Conseils pour découvrir des œuvres chinoises tout en respectant la richesse manga
Pour qui souhaite s’ouvrir à cette nouvelle tendance tout en conservant un pied dans la culture manga japonaise, il est conseillé de s’intéresser aux titres manhua émergents, souvent publiés en ligne ou sous forme de volumes reliés (tankōbon) adaptés aux attentes des collectionneurs. Ces œuvres proposent des styles narratifs différents mais inspirés, tout en bénéficiant de traductions soignées.
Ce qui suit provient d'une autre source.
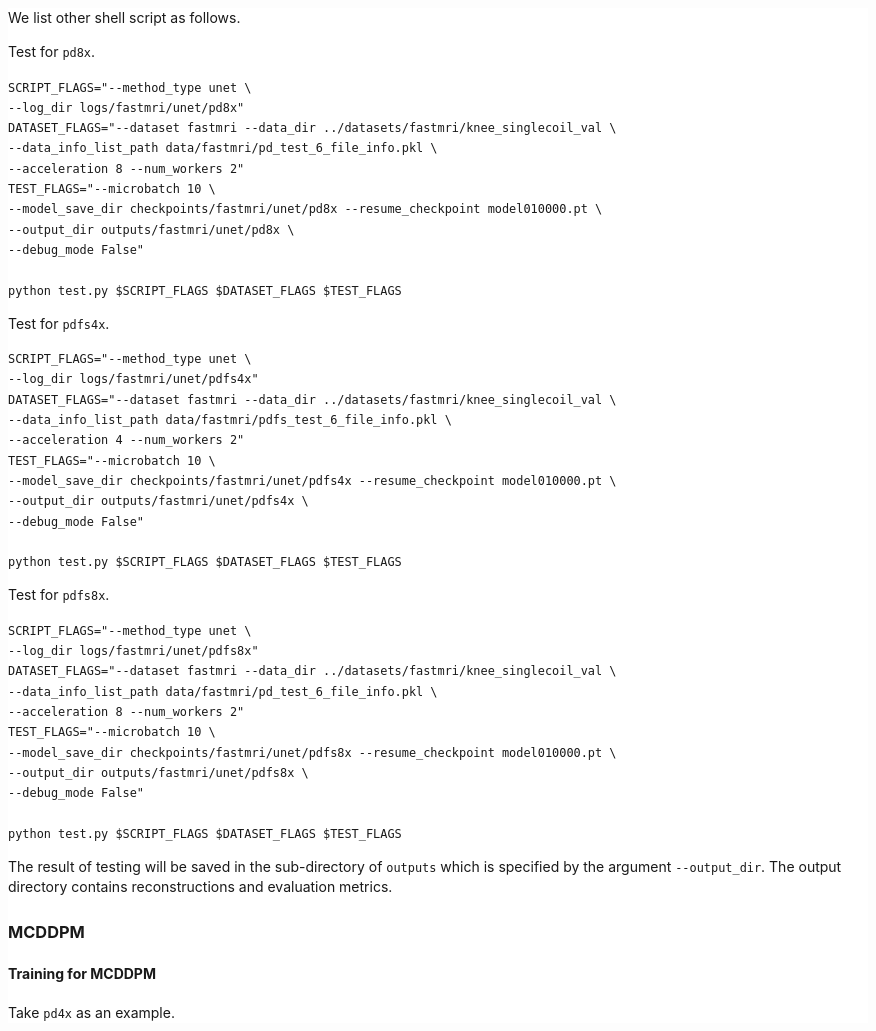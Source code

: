 We list other shell script as follows.

Test for `pd8x`.

```shell
SCRIPT_FLAGS="--method_type unet \
--log_dir logs/fastmri/unet/pd8x"
DATASET_FLAGS="--dataset fastmri --data_dir ../datasets/fastmri/knee_singlecoil_val \
--data_info_list_path data/fastmri/pd_test_6_file_info.pkl \
--acceleration 8 --num_workers 2"
TEST_FLAGS="--microbatch 10 \
--model_save_dir checkpoints/fastmri/unet/pd8x --resume_checkpoint model010000.pt \
--output_dir outputs/fastmri/unet/pd8x \
--debug_mode False"

python test.py $SCRIPT_FLAGS $DATASET_FLAGS $TEST_FLAGS
```

Test for `pdfs4x`.

```shell
SCRIPT_FLAGS="--method_type unet \
--log_dir logs/fastmri/unet/pdfs4x"
DATASET_FLAGS="--dataset fastmri --data_dir ../datasets/fastmri/knee_singlecoil_val \
--data_info_list_path data/fastmri/pdfs_test_6_file_info.pkl \
--acceleration 4 --num_workers 2"
TEST_FLAGS="--microbatch 10 \
--model_save_dir checkpoints/fastmri/unet/pdfs4x --resume_checkpoint model010000.pt \
--output_dir outputs/fastmri/unet/pdfs4x \
--debug_mode False"

python test.py $SCRIPT_FLAGS $DATASET_FLAGS $TEST_FLAGS
```

Test for `pdfs8x`.

```shell
SCRIPT_FLAGS="--method_type unet \
--log_dir logs/fastmri/unet/pdfs8x"
DATASET_FLAGS="--dataset fastmri --data_dir ../datasets/fastmri/knee_singlecoil_val \
--data_info_list_path data/fastmri/pd_test_6_file_info.pkl \
--acceleration 8 --num_workers 2"
TEST_FLAGS="--microbatch 10 \
--model_save_dir checkpoints/fastmri/unet/pdfs8x --resume_checkpoint model010000.pt \
--output_dir outputs/fastmri/unet/pdfs8x \
--debug_mode False"

python test.py $SCRIPT_FLAGS $DATASET_FLAGS $TEST_FLAGS
```

The result of testing will be saved in the sub-directory of `outputs` which is specified by the argument `--output_dir`. The output directory contains reconstructions and evaluation metrics.

### MCDDPM

#### Training for MCDDPM
Take `pd4x` as an example.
Explorer ces nouveautés peut être complété par des ressources comme les articles sur les mangas post-apocalyptiques ou les découvertes graphiques récentes, idéales pour enrichir sa bibliothèque en toute légalité.
Ce choix insolite d’exclure toute référence au Japon dans un salon manga en Chine interroge ainsi sur la liberté créative, les enjeux de la censure et l’évolution du paysage culturel asiatique dans les années à venir. Cette situation invite à réfléchir sur l’équilibre entre préservation d’une identité nationale forte et ouverture à la culture globale.